(Entries taken from a collection)

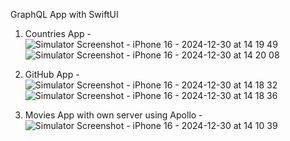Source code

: GraphQL App with SwiftUI


1. Countries App -
   ![Simulator Screenshot - iPhone 16 - 2024-12-30 at 14 19 49](https://github.com/user-attachments/assets/1498355a-1c99-448d-85c1-6f7424f5279f)
   ![Simulator Screenshot - iPhone 16 - 2024-12-30 at 14 20 08](https://github.com/user-attachments/assets/6dd643b6-e436-4093-a2a3-6fa512b92872)

2. GitHub App -
   ![Simulator Screenshot - iPhone 16 - 2024-12-30 at 14 18 32](https://github.com/user-attachments/assets/f33f541a-2d4e-4d61-8e8c-bb66d8de9629)
   ![Simulator Screenshot - iPhone 16 - 2024-12-30 at 14 18 36](https://github.com/user-attachments/assets/dbff154f-7347-46f4-b13f-bfc6ff6f045d)

3. Movies App with own server using Apollo -
   ![Simulator Screenshot - iPhone 16 - 2024-12-30 at 14 10 39](https://github.com/user-attachments/assets/69c331fe-a3f1-4e54-a312-e3567242e2aa)
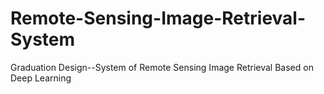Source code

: # Remote-Sensing-Image-Retrieval-System
Graduation Design--System of Remote Sensing Image Retrieval  Based on Deep Learning
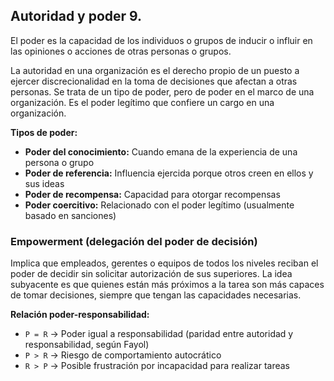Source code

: ## Autoridad y poder 9.

El poder es la capacidad de los individuos o grupos de inducir o influir en las opiniones o acciones de otras personas o grupos.

La autoridad en una organización es el derecho propio de un puesto a ejercer discrecionalidad en la toma de decisiones que afectan a otras personas. Se trata de un tipo de poder, pero de poder en el marco de una organización. Es el poder legítimo que confiere un cargo en una organización.

**Tipos de poder:**
- **Poder del conocimiento:** Cuando emana de la experiencia de una persona o grupo
- **Poder de referencia:** Influencia ejercida porque otros creen en ellos y sus ideas
- **Poder de recompensa:** Capacidad para otorgar recompensas
- **Poder coercitivo:** Relacionado con el poder legítimo (usualmente basado en sanciones)

### Empowerment (delegación del poder de decisión)
Implica que empleados, gerentes o equipos de todos los niveles reciban el poder de decidir sin solicitar autorización de sus superiores. La idea subyacente es que quienes están más próximos a la tarea son más capaces de tomar decisiones, siempre que tengan las capacidades necesarias.

**Relación poder-responsabilidad:**
- `P = R` → Poder igual a responsabilidad (paridad entre autoridad y responsabilidad, según Fayol)
- `P > R` → Riesgo de comportamiento autocrático
- `R > P` → Posible frustración por incapacidad para realizar tareas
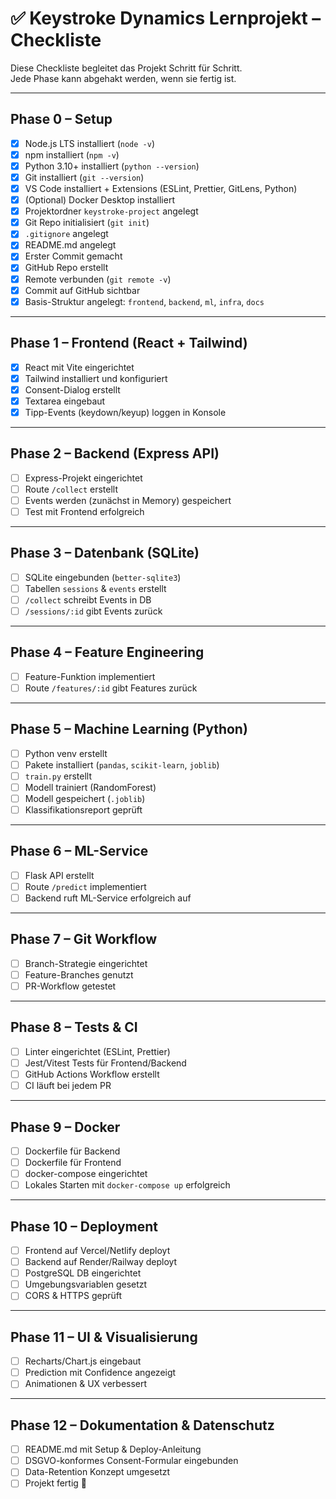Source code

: # ✅ Keystroke Dynamics Lernprojekt – Checkliste

Diese Checkliste begleitet das Projekt Schritt für Schritt.  
Jede Phase kann abgehakt werden, wenn sie fertig ist.

---

## Phase 0 – Setup

- [x] Node.js LTS installiert (`node -v`)
- [x] npm installiert (`npm -v`)
- [x] Python 3.10+ installiert (`python --version`)
- [x] Git installiert (`git --version`)
- [x] VS Code installiert + Extensions (ESLint, Prettier, GitLens, Python)
- [x] (Optional) Docker Desktop installiert
- [x] Projektordner `keystroke-project` angelegt
- [x] Git Repo initialisiert (`git init`)
- [x] `.gitignore` angelegt
- [x] README.md angelegt
- [x] Erster Commit gemacht
- [x] GitHub Repo erstellt
- [x] Remote verbunden (`git remote -v`)
- [x] Commit auf GitHub sichtbar
- [x] Basis-Struktur angelegt: `frontend`, `backend`, `ml`, `infra`, `docs`

---

## Phase 1 – Frontend (React + Tailwind)

- [x] React mit Vite eingerichtet
- [x] Tailwind installiert und konfiguriert
- [x] Consent-Dialog erstellt
- [x] Textarea eingebaut
- [x] Tipp-Events (keydown/keyup) loggen in Konsole

---

## Phase 2 – Backend (Express API)

- [ ] Express-Projekt eingerichtet
- [ ] Route `/collect` erstellt
- [ ] Events werden (zunächst in Memory) gespeichert
- [ ] Test mit Frontend erfolgreich

---

## Phase 3 – Datenbank (SQLite)

- [ ] SQLite eingebunden (`better-sqlite3`)
- [ ] Tabellen `sessions` & `events` erstellt
- [ ] `/collect` schreibt Events in DB
- [ ] `/sessions/:id` gibt Events zurück

---

## Phase 4 – Feature Engineering

- [ ] Feature-Funktion implementiert
- [ ] Route `/features/:id` gibt Features zurück

---

## Phase 5 – Machine Learning (Python)

- [ ] Python venv erstellt
- [ ] Pakete installiert (`pandas`, `scikit-learn`, `joblib`)
- [ ] `train.py` erstellt
- [ ] Modell trainiert (RandomForest)
- [ ] Modell gespeichert (`.joblib`)
- [ ] Klassifikationsreport geprüft

---

## Phase 6 – ML-Service

- [ ] Flask API erstellt
- [ ] Route `/predict` implementiert
- [ ] Backend ruft ML-Service erfolgreich auf

---

## Phase 7 – Git Workflow

- [ ] Branch-Strategie eingerichtet
- [ ] Feature-Branches genutzt
- [ ] PR-Workflow getestet

---

## Phase 8 – Tests & CI

- [ ] Linter eingerichtet (ESLint, Prettier)
- [ ] Jest/Vitest Tests für Frontend/Backend
- [ ] GitHub Actions Workflow erstellt
- [ ] CI läuft bei jedem PR

---

## Phase 9 – Docker

- [ ] Dockerfile für Backend
- [ ] Dockerfile für Frontend
- [ ] docker-compose eingerichtet
- [ ] Lokales Starten mit `docker-compose up` erfolgreich

---

## Phase 10 – Deployment

- [ ] Frontend auf Vercel/Netlify deployt
- [ ] Backend auf Render/Railway deployt
- [ ] PostgreSQL DB eingerichtet
- [ ] Umgebungsvariablen gesetzt
- [ ] CORS & HTTPS geprüft

---

## Phase 11 – UI & Visualisierung

- [ ] Recharts/Chart.js eingebaut
- [ ] Prediction mit Confidence angezeigt
- [ ] Animationen & UX verbessert

---

## Phase 12 – Dokumentation & Datenschutz

- [ ] README.md mit Setup & Deploy-Anleitung
- [ ] DSGVO-konformes Consent-Formular eingebunden
- [ ] Data-Retention Konzept umgesetzt
- [ ] Projekt fertig 🎉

▶ [What you should do]: With "implementiert" as the search string, filter the records and return each line that has it.

▶ [Answer below]:
- [ ] Feature-Funktion implementiert
- [ ] Route `/predict` implementiert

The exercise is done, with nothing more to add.